Search code examples
rprestotrinorstudio-serverstarburst

How to execute SQL on R workbench via a starburst connector?


What: Need to connect fetch data from a db using RStudio workbench and Trino.

Issue: Always errors out. Connection to presto host using the same method works fine. Trino driver version is 443 (which is latest at the time of writing)

Constraints: Has to be a JDBC connection. This is an enterprise environment so have limited ability to test or influence changes to RStudio, however some package install etc can be influenced.

What do I need: Guidance on what is wrong with my code? If the issue is not my code, then what needs to change in RStudio workbench to make it work.

Code:

dyn.load(
  '/usr/lib/jvm/java-1.8.0-openjdk-1.8.0.402.b06-1.amzn2.0.1.x86_64/jre/lib/amd64/server/libjvm.so'
)

library(DBI)
library(RJDBC)

user <<- Sys.info()[['user']]
pwd <- rstudioapi::askForPassword(prompt = "Enter SSO Password")

home <- paste0("/mnt/efs/users/",user)
cert_path <- "/connections/starburst/"
certificate <- "SHA2-CA-Bundle.cer"
certificate2 <- "sep.jks"
jar_files = c(list.files(paste0(home,cert_path),
                         pattern="jar$",
                         full.names=T)
)

# driver_class <- "io.trino.jdbc.NonRegisteringTrinoDriver"
driver_class <- "io.trino.jdbc.TrinoDriver"

drv <- RJDBC::JDBC(driverClass = driver_class,
                   classPath = jar_files)
host <- 
  "jdbc:trino://myhost.com:111/hive"

server <-
  paste0(
    host,
    "?user=", user,
    "&password=", pwd,
    # "&SSL=true",
    "&SSLVerification=CA",
    # "&SSLTrustStorePath=", home, cert_path, certificate,
    "&SSLKeyStorePath=",home, cert_path, certificate2
  )

server

conn <<- DBI::dbConnect(drv, server)

query_input <- "SELECT count(*) FROM some.table"
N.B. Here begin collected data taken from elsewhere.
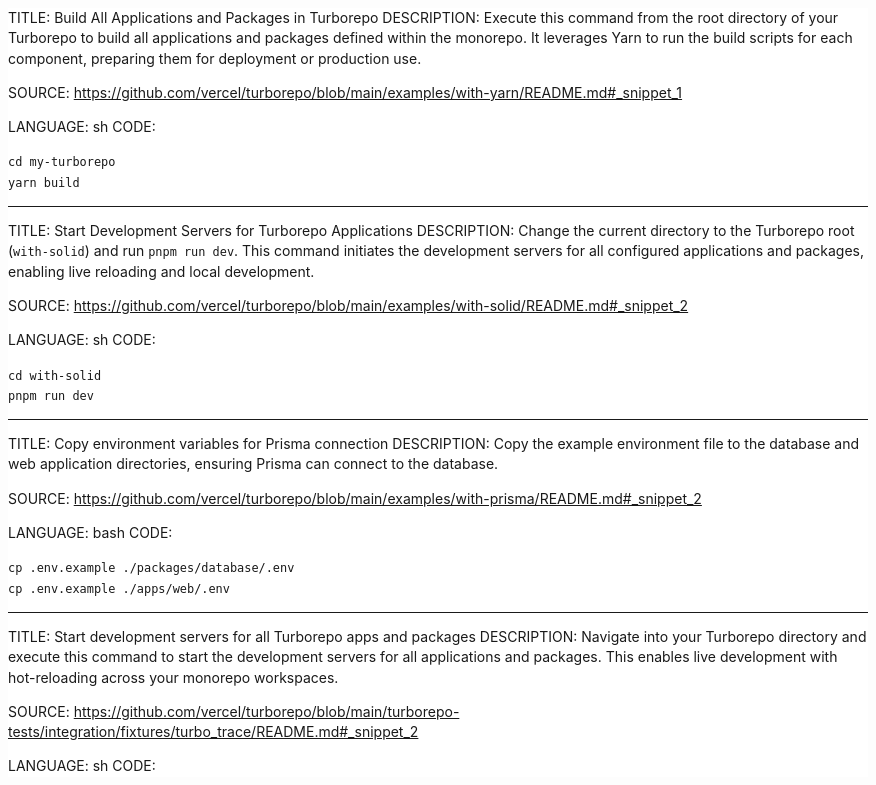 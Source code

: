 
TITLE: Build All Applications and Packages in Turborepo
DESCRIPTION: Execute this command from the root directory of your Turborepo to build all applications and packages defined within the monorepo. It leverages Yarn to run the build scripts for each component, preparing them for deployment or production use.

SOURCE: <https://github.com/vercel/turborepo/blob/main/examples/with-yarn/README.md#_snippet_1>

LANGUAGE: sh
CODE:

```
cd my-turborepo
yarn build
```

---

TITLE: Start Development Servers for Turborepo Applications
DESCRIPTION: Change the current directory to the Turborepo root (`with-solid`) and run `pnpm run dev`. This command initiates the development servers for all configured applications and packages, enabling live reloading and local development.

SOURCE: <https://github.com/vercel/turborepo/blob/main/examples/with-solid/README.md#_snippet_2>

LANGUAGE: sh
CODE:

```
cd with-solid
pnpm run dev
```

---

TITLE: Copy environment variables for Prisma connection
DESCRIPTION: Copy the example environment file to the database and web application directories, ensuring Prisma can connect to the database.

SOURCE: <https://github.com/vercel/turborepo/blob/main/examples/with-prisma/README.md#_snippet_2>

LANGUAGE: bash
CODE:

```
cp .env.example ./packages/database/.env
cp .env.example ./apps/web/.env
```

---

TITLE: Start development servers for all Turborepo apps and packages
DESCRIPTION: Navigate into your Turborepo directory and execute this command to start the development servers for all applications and packages. This enables live development with hot-reloading across your monorepo workspaces.

SOURCE: <https://github.com/vercel/turborepo/blob/main/turborepo-tests/integration/fixtures/turbo_trace/README.md#_snippet_2>

LANGUAGE: sh
CODE:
output <- dbGetQuery(conn, query_input)

View(output)

dbDisconnect(conn)

Error:

Error in .verify.JDBC.result(r, "Unable to retrieve JDBC result set",  : 
  Unable to retrieve JDBC result set
  JDBC ERROR: Error executing query: Error fetching next (attempts: 4, duration: 2.01m)
  Statement: SELECT count(*) FROM some.table

Solution

  • After a lot of hit and trial I was able to solve this on my own. Posting the answer here for reference.

    library(DBI)
    library(RJDBC)
    
    user <<- Sys.info()[['user']]
    pwd <- rstudioapi::askForPassword(prompt = "Enter SSO Password")
    
    home <- paste0("/mnt/efs/users/",user)
    cert_path <- "/connections/starburst/"
    certificate <- "SHA2-CA-Bundle.cer"
    certificate2 <- "sep.jks"
    jar_files = c(list.files(paste0(home,cert_path),
                             pattern="jar$",
                             full.names=T)
    )
    
    # driver_class <- "io.trino.jdbc.NonRegisteringTrinoDriver"
    driver_class <- "io.trino.jdbc.TrinoDriver"
    
    drv <- RJDBC::JDBC(driverClass = driver_class,
                       classPath = jar_files)
    host <- 
      "jdbc:trino://myhost.com:111/hive"
    
    - server <-
    -  paste0(
    -    host,
    -    "?user=", user,
    -    "&password=", pwd,
    -    # "&SSL=true",
    -    "&SSLVerification=CA",
    -    # "&SSLTrustStorePath=", home, cert_path, certificate,
    -    "&SSLKeyStorePath=",home, cert_path, certificate2
    -  )
    
    - server
    
    + conn <<- DBI::dbConnect(drv, host, user, pwd)
    
    query_input <- "SELECT count(*) FROM some.table"
    
    output <- dbGetQuery(conn, query_input)
    
    View(output)
    
    dbDisconnect(conn)